Пропустив несколько страниц с фотографиями изумрудного кристалла, экспертным заключением Латына Игарковича, берестяной грамоткой Ивашки, отчетом Ильи, челобитной Сусанина, докладной Нестерова и доносом Хохела, он нашел нужный лист и свистящим шепотом приступил к пояснениям:
– Так. Камень с историей, Дмитрий Евгеньевич. Сам по себе невзрачен, но любопытен. Последний жрец Этрурии [5] Митродрит вовремя выковырял сей аметист из шлема несчастного царя и отослал в Восточную Европу с нарочным и своей дочкой двоюродному брату, ведуну Дритомиру. Дочка его, Евдолия, доехала, а камень нет – нарочный перепился в дороге, и его обокрали где-то в Риме. Потом камешек всплыл у пиктов. Местные друиды его секрет едва не разгадали, но вовремя перемерли от свинки. Кристалл провалялся несколько лет у северного конунга Гунтара Рогатого, но потом его жена подарила камешек своему любовнику Олафу.
– Олаф Рыжая Борода? – тихо уточнил Дмитрий Евгеньевич, одновременно благосклонно кивая Баранову, продолжавшему монотонно читать свой праздничный доклад.
– Да, – подтвердил Скуратов. – Олаф впаял аметист в свой шлем и даже один раз случайно им воспользовался.
– Это когда его занесло в «Надежду Валгаллы»? – уточнил Владимиров.
– Точно, – согласился Малюта, – там еще был большой скандал и дикий шухер. Руководитель скандинавов потребовал служебного расследования: как простого смертного занесло в закрытую реальность. Они еще…

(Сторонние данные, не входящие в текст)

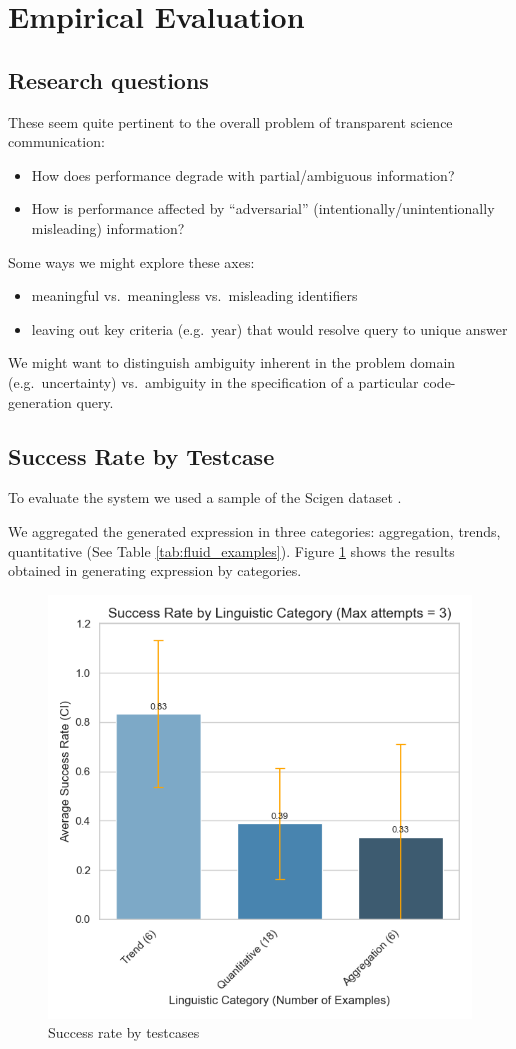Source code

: \section{Empirical Evaluation}
\label{sec:evaluation}

\subsection{Research questions}

These seem quite pertinent to the overall problem of transparent science communication:
\begin{itemize}
\item How does performance degrade with partial/ambiguous information?
\item How is performance affected by ``adversarial'' (intentionally/unintentionally misleading) information?
\end{itemize}

Some ways we might explore these axes:
\begin{itemize}
\item meaningful vs.~meaningless vs.~misleading identifiers
\item leaving out key criteria (e.g.~year) that would resolve query to unique answer
\end{itemize}

We might want to distinguish ambiguity inherent in the problem domain (e.g.~uncertainty) vs.~ambiguity in the
specification of a particular code-generation query.

\subsection{Success Rate by Testcase}
To evaluate the system we used a sample of the Scigen dataset \cite{scigen_dataset_2021}.

We aggregated the generated expression in three categories: aggregation, trends, quantitative (See Table \ref{tab:fluid_examples}).
Figure \ref{fig:success_rate_by_category} shows the results obtained in generating expression by categories.

\begin{figure}[!h]
    \centering
    \includegraphics[width=0.95\linewidth]{fig/success_rate_by_category}
    \caption{Success rate by testcases}\label{fig:success_rate_by_category}
\end{figure}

– Дальше, и по сути, – сухо потребовал Владимиров.
– А я что, былины пою? – обиделся Скуратов, но, собравшись с мыслями, продолжил: – Да… Расследование объективных причин пространственно-временного разрыва не выявило, Олаф во время перехода и шлем потерял, и меч.
– Не повезло мужику…
– Пожалуй, да. Но сбруя [6] была найдена спустя несколько веков и переплавлена на орала каким-то кузнецом. А камень продан купцам. Они его обменяли на двух рабов у пьяного визиря при дворе крымского хана.
– Уже ближе.
– Так точно. Дальше – лучше. Василь Михалыч Долгоруков-Крымский, а предков его задиристых я лично знавал, нашел сей камешек на развалинах ханского дворца.
– Развалины – его рук дело?
– Уточню, но не сомневаюсь.
– Не надо, это я так, к слову. Дальше.
– Да, собственно, и все. Привез его как сувенир дешевенький да позабыл. А супруга его благоверная, урожденная княжна Настасья Волынская, по карманам шарила, да и нашла ненароком. Еще скандал учинила – каким, дескать, девкам презенты возишь? А он ей – тебе, мол. А она ему скалкой. Решительная женщина, в пращура свого, героя Куликовской битвы Митьку Боброк-Волынского.
– Вот ведь бабы, а, Малюта! – возмутился Владимиров. – Ну вечно им любопытно… Я вот тоже так: заныкал десятку как-то, а моя…
– Дальше докладывать? – прищурился Скуратов.